# ASSIGNMENT
Line by line, the data below should be set down unchanged, with images excluded.

Start of PROVIDED ENTRIES

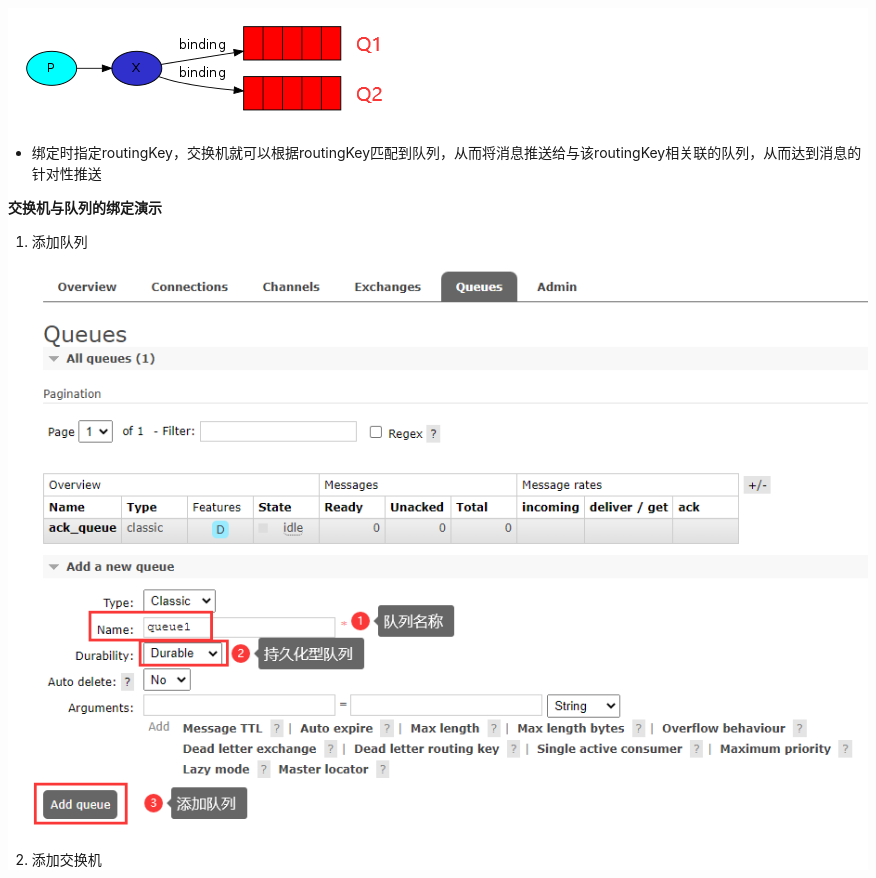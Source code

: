   ![image-20221116192439034](images/image-20221116192439034.png)

+ 绑定时指定routingKey，交换机就可以根据routingKey匹配到队列，从而将消息推送给与该routingKey相关联的队列，从而达到消息的针对性推送

**交换机与队列的绑定演示**

1. 添加队列

   ![image-20220206193846976](images/image-20220206193846976.png)

2. 添加交换机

End of PROVIDED ENTRIES

# TASK OUTPUT
Source code

:   ![image-20221116192439034](images/image-20221116192439034.png)

+ 绑定时指定routingKey，交换机就可以根据routingKey匹配到队列，从而将消息推送给与该routingKey相关联的队列，从而达到消息的针对性推送

**交换机与队列的绑定演示**

1. 添加队列

   ![image-20220206193846976](images/image-20220206193846976.png)

2. 添加交换机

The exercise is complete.